The court erred in overruling the motion for new trial.
DECIDED OCTOBER 25, 1939. REHEARING DENIED NOVEMBER 13, 1939. Rachael Hipps sued the Atlanta Life Insurance Company on a policy of insurance issued to her husband, in which she was named beneficiary. The jury found for the plaintiff, and the company excepted to the overruling of the motion for new trial. The policy sued on provided, among other things: "No benefits shall be payable hereunder for death resulting directly or indirectly from drunkenness, immorality, or venereal disease, or as a result of an altercation or fight, provoked or unprovoked, or suicide, whether sane or insane, or while breaking the law or resisting an officer; it being understood and agreed that death resulting from these causes or any one of them is a risk not undertaken or assumed under this policy of insurance." The evidence demanded a finding that the death resulted from an altercation or fight entered into by the insured.

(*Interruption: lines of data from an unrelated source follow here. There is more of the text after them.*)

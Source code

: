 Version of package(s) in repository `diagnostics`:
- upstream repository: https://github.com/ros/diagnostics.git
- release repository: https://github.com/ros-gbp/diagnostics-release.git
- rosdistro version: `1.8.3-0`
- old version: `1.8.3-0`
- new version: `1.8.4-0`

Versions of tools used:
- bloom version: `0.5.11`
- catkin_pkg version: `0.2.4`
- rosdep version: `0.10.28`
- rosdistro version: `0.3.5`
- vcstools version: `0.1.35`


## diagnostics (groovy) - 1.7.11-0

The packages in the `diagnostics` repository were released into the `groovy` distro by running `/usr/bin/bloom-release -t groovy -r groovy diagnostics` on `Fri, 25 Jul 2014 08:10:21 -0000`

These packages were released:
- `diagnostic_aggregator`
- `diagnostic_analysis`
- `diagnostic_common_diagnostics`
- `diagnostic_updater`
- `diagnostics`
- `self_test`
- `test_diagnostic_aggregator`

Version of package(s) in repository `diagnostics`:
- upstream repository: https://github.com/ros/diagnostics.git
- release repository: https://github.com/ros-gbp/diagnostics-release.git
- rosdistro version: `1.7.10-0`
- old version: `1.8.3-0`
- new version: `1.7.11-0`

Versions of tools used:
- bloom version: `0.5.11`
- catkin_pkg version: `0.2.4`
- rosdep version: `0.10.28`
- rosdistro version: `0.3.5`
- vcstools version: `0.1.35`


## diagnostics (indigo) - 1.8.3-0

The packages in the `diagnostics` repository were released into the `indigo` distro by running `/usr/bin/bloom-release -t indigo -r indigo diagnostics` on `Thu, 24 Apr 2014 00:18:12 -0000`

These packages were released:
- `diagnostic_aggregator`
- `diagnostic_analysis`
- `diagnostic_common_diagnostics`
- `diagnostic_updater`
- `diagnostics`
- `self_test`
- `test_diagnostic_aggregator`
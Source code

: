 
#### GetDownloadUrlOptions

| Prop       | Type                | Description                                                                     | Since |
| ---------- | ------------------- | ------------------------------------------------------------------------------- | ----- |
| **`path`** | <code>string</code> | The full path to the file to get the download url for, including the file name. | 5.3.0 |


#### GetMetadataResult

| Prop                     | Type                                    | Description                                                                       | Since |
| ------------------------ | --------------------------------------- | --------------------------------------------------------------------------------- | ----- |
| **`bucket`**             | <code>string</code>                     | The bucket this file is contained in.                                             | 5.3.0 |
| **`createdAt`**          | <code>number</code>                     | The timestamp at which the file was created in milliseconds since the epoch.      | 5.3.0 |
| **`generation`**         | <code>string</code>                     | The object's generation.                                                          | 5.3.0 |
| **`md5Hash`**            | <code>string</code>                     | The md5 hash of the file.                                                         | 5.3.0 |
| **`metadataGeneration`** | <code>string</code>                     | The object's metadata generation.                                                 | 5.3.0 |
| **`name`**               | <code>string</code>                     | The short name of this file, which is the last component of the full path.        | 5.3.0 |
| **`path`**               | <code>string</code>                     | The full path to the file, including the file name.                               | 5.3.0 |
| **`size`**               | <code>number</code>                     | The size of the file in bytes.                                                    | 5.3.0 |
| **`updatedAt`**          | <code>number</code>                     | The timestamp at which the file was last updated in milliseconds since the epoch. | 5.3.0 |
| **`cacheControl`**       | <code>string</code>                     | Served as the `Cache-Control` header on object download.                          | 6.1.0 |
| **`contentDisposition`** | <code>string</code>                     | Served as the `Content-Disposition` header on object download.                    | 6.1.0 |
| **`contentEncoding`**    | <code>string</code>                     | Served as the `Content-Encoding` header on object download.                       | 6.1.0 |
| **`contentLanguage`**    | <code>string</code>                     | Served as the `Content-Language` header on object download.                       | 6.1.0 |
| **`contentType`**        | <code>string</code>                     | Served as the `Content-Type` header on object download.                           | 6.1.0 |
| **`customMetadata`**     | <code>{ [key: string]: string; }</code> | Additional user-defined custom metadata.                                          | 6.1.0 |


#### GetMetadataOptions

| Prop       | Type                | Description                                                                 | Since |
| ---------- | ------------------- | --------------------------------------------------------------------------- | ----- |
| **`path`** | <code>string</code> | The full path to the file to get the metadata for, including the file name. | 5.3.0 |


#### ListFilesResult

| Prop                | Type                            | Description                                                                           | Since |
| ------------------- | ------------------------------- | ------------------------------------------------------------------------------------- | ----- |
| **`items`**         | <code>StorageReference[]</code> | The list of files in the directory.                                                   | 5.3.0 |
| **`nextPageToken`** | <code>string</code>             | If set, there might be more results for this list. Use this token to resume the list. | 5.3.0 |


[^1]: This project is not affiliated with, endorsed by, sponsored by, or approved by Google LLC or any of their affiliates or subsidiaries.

This court is of the opinion that the risk by which the insured died was excepted by the unambiguous terms of the policy, "altercation or fight, provoked or unprovoked." Our construction of the phrase is that it means altercation or fight, provoked or unprovoked, while the insured was sane or insane; and such interpretation is not affected by the provision that suicide is excepted whether done while the insured was sane or insane. Since the evidence shows that the death of the insured resulted from an altercation or fight, it is immaterial whether he was sane or insane at the time he was killed. Accordingly, it was error to overrule the motion for new trial.
Judgment reversed. Stephens, P. J., and Sutton, J., concur.